It’s Not Who You Know
10th March, 2014
Three questions you should be asking your sponsorship sales person before you hire them
I have been in far too many pitches where I dread the question and answer period at the end. This is not because I don’t like answering questions, it’s because the questions are always the wrong ones. It never fails that when people are looking to hire a sponsorship sales person (regardless of whether it’s an internal hire or contracted external agency) the questions they always ask are the same and include a variation of the following:
“How many brands do you know that you’ll be able to get to sponsor our platform?”
Sometimes the person in question is slyer and the question comes across as:
“In terms of relationships you currently have, how many of those do you think you would be able to approach on our behalf?”
It always comes down to the black book.
Now in theory this makes a lot of sense. Obviously the more brands they know personally, the easier it will be for that sponsorship salesperson to put your platform in front of them. However, this doesn’t address the whole point of sponsorship sales. Sponsorship sales are not transactional – unlike selling socks or vacuum cleaners, you have to understand how to derive value from set assets to drive brand objectives. Creative thinking is vital. Sponsorship sales are specific and not all sponsorship platforms are the best fit for all brands. As such, it becomes less about the relationship and more about how the platform can help the brand meet certain objectives. Even though I have drinks with the Marketing Director from Pampers, but that doesn’t mean they are going to sponsor Tough Mudder just because I asked politely over cocktails.

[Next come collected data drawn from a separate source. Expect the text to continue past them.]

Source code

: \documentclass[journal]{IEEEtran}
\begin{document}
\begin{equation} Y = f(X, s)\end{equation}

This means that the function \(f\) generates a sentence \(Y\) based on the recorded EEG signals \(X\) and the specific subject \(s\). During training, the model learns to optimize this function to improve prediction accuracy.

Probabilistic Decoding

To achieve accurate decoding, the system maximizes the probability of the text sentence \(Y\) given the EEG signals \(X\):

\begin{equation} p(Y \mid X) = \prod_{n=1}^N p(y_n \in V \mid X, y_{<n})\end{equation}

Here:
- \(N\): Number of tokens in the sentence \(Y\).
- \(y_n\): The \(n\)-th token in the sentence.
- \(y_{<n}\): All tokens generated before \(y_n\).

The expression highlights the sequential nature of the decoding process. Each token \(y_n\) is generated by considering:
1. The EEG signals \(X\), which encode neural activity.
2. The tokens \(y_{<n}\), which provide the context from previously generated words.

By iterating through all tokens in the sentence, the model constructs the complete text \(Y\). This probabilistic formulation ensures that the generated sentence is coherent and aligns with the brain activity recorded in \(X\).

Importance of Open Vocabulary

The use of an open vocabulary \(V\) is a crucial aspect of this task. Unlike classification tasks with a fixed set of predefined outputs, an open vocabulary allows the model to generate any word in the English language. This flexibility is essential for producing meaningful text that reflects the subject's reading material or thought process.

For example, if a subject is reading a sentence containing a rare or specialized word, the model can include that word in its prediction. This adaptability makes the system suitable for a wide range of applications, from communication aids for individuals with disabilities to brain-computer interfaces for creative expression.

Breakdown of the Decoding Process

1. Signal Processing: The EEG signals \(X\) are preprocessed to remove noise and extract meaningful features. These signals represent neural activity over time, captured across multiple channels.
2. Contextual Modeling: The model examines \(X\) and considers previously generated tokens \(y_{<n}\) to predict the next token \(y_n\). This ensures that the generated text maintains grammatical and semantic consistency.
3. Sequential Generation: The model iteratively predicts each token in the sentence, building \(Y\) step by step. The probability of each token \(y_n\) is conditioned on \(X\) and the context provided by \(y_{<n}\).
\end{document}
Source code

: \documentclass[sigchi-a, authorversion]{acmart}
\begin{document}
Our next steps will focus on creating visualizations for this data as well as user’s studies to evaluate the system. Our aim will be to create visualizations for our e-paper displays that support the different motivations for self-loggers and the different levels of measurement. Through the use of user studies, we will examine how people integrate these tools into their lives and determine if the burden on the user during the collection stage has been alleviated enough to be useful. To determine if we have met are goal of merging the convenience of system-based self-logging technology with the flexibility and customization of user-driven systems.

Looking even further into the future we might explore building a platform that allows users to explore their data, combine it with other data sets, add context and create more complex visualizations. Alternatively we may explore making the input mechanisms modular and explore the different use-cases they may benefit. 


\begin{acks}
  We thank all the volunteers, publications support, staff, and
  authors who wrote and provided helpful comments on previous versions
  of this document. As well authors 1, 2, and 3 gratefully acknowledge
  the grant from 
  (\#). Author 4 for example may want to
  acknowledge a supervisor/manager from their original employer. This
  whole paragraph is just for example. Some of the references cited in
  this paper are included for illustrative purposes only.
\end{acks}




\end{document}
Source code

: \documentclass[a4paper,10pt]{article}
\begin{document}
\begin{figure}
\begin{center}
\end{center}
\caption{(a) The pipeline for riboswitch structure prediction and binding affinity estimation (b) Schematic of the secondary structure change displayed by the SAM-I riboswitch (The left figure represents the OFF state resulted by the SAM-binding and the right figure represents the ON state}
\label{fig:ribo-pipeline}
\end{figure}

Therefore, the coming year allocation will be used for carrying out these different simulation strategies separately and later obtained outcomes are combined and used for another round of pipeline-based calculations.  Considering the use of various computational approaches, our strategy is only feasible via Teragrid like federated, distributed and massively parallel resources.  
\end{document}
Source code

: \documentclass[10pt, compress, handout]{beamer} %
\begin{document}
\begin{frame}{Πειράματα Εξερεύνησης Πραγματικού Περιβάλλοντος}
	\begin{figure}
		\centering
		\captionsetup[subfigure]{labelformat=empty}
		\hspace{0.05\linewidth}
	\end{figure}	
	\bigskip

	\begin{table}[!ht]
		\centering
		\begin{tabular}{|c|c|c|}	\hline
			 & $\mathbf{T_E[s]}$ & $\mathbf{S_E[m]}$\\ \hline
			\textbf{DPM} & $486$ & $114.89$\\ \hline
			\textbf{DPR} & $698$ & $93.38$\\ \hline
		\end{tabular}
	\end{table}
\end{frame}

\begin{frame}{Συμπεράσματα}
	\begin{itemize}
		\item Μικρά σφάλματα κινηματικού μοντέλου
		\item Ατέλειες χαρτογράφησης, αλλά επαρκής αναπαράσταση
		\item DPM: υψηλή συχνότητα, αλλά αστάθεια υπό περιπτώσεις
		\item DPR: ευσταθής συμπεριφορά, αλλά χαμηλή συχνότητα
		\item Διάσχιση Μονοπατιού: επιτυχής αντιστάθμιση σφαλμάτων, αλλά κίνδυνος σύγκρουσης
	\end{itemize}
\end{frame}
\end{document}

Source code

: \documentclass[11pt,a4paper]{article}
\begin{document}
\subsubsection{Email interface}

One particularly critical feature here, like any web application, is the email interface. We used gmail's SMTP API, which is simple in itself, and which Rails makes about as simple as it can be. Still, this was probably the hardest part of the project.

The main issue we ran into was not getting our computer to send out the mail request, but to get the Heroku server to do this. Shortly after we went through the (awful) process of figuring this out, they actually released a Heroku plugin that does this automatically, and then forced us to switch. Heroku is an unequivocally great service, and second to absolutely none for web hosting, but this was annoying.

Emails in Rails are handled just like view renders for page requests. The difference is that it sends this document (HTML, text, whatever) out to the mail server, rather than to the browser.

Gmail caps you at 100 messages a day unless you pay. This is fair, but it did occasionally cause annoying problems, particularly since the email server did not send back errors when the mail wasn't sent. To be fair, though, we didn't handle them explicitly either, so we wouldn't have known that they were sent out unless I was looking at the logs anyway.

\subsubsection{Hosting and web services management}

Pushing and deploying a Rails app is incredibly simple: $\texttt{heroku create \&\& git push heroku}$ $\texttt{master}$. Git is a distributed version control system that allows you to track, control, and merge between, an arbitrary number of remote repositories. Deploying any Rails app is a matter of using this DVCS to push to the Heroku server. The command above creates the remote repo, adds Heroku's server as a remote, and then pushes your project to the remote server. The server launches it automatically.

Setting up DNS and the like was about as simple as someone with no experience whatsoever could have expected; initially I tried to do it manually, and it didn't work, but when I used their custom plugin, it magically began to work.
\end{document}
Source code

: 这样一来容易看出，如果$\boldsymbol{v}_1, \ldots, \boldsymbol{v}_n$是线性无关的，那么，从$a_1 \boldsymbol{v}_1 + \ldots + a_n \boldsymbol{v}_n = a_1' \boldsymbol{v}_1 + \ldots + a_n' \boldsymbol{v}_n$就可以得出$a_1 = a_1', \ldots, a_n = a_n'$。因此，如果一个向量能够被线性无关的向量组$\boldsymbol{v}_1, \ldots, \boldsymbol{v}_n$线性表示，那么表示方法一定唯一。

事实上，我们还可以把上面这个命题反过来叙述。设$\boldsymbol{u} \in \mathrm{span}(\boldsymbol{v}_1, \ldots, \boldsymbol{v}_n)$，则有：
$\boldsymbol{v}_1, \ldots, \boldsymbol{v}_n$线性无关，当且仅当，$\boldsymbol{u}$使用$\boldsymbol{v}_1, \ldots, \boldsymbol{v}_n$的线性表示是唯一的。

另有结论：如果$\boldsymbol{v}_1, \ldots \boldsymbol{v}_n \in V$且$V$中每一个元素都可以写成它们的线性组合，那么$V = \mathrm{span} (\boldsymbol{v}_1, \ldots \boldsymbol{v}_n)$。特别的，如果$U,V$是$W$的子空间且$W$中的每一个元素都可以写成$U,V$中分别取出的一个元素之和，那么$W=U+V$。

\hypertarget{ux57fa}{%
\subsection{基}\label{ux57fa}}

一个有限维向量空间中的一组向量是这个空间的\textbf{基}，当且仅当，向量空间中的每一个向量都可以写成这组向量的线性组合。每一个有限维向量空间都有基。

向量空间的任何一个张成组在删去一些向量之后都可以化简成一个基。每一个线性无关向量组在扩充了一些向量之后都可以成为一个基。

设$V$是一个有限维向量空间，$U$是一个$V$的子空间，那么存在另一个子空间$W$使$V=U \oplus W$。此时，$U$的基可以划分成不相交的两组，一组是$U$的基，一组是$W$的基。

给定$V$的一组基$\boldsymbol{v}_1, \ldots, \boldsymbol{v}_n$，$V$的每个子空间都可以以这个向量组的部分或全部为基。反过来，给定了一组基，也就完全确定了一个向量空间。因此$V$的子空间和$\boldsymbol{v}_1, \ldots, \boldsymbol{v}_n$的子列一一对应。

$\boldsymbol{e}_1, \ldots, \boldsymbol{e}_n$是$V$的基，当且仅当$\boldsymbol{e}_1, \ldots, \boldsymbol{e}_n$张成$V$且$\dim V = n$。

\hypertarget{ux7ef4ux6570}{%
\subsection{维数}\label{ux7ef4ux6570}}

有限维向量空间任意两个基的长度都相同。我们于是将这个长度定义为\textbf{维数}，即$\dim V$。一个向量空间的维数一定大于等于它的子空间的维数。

In addition, any sponsorship sales person or sponsorship sales agency who has lasted longer than 1 year will inevitably have a good black book. And even if they don’t have a strong black book in your specific sector, they will know quite easily how to build one quickly. That is after all, what they do and why there are at the pitch to begin with.
So rather than waste time on answers that really won’t make too much of a difference to your end result, here are the top 3 questions you should be asking:
- How long is your longest running client and why have they stayed with you for so long?
- Have you ever lost a client because of not meeting your sales targets? *To note, there are many variables that can affect sponsorship sales so if someone hasn’t met targets I wouldn’t write them off. Instead, try to understand whether they took on the project without being transparent to their client about their own concerns such as pricing that is overvalued or timing that is unrealistic.
- What do you think the key USP of our platform is and what type of brands do you think it would attract?